(Plain-text document sources)
↓

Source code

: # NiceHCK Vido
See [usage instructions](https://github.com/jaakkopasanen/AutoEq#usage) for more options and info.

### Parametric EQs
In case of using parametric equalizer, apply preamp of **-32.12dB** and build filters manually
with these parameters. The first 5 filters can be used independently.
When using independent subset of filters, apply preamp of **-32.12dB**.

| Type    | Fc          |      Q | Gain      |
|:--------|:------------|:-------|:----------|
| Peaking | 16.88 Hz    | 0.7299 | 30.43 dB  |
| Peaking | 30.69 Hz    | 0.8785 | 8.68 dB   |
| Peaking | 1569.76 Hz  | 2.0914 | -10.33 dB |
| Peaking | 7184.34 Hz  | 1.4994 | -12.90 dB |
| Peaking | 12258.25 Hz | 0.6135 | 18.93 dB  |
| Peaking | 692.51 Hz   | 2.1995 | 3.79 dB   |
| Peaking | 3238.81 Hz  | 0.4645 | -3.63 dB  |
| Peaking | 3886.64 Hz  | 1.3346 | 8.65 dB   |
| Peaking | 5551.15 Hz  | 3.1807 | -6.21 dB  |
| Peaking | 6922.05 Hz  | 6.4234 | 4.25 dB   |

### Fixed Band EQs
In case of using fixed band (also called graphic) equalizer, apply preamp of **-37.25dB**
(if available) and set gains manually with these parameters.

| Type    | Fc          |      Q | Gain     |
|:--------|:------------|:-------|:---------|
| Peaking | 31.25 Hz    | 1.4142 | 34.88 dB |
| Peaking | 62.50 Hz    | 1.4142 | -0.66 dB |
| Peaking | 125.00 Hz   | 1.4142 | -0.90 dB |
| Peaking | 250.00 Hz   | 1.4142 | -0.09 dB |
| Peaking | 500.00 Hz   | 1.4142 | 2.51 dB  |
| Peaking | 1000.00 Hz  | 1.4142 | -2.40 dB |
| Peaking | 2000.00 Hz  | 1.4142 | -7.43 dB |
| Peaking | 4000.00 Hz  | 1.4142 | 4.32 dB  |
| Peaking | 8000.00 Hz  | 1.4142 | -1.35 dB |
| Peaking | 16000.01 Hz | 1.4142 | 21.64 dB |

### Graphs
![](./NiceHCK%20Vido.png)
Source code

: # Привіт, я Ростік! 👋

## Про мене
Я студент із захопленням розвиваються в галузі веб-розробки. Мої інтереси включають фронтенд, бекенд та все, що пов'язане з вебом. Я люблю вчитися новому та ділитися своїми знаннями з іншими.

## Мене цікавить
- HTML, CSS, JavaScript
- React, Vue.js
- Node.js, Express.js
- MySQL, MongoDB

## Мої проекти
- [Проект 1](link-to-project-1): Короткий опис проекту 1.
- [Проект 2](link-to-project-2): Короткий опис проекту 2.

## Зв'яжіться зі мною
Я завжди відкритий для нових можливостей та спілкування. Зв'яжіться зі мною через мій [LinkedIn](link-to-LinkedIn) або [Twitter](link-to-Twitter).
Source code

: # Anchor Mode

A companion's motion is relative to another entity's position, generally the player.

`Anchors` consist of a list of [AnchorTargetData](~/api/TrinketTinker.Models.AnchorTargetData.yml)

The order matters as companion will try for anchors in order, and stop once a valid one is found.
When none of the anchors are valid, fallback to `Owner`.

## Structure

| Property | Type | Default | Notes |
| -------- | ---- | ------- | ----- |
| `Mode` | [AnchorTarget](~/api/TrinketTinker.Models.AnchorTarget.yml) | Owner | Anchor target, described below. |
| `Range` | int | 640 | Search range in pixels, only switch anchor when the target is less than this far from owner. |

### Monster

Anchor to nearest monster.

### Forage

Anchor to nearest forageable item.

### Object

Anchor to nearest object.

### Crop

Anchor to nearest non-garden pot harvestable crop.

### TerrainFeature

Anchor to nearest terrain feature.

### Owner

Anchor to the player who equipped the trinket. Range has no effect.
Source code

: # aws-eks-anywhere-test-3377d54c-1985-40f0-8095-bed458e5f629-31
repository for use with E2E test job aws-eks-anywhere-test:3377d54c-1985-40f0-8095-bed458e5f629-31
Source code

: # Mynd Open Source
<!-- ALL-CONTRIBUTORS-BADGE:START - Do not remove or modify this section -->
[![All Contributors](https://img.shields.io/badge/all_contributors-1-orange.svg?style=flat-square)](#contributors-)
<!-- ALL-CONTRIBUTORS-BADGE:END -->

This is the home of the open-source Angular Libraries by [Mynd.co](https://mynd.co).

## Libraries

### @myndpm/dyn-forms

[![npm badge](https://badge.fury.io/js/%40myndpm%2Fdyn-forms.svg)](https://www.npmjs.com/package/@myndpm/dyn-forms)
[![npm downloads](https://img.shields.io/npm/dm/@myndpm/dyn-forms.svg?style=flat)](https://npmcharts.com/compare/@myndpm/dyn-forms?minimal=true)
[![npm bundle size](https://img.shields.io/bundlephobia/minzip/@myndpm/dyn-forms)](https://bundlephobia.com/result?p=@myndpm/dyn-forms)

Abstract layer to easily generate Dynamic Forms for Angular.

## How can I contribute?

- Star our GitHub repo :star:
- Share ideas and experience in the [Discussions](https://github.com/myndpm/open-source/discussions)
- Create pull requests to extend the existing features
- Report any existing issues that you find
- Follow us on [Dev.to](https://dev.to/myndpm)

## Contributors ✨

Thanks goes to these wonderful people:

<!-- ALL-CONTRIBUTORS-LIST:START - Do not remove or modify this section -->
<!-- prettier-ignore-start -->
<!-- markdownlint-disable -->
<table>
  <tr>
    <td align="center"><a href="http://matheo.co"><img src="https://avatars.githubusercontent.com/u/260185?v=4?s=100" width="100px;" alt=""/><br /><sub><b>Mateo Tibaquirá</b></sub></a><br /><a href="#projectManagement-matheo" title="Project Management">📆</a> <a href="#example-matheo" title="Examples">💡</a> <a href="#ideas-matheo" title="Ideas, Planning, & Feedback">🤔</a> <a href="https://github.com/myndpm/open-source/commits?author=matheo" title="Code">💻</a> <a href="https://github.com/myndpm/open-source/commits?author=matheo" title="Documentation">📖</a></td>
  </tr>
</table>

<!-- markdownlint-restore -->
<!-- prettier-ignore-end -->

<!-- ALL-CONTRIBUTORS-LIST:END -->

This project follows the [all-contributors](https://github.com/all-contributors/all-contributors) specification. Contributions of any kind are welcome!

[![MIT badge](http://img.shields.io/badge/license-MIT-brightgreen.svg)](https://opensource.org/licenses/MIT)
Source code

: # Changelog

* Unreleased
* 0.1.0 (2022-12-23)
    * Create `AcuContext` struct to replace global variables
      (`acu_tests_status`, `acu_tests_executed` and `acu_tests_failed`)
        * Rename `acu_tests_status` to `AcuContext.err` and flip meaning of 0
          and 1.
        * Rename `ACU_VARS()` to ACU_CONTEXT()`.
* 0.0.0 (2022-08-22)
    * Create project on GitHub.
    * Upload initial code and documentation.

↑

> Exercise prompt: Set down only the lines above that fall between the line holding "### Fixed Band EQs" and the line holding "1.4142 | 34.88 dB |", inclusive, keeping each exact.

> Response area:
### Fixed Band EQs
In case of using fixed band (also called graphic) equalizer, apply preamp of **-37.25dB**
(if available) and set gains manually with these parameters.

| Type    | Fc          |      Q | Gain     |
|:--------|:------------|:-------|:---------|
| Peaking | 31.25 Hz    | 1.4142 | 34.88 dB |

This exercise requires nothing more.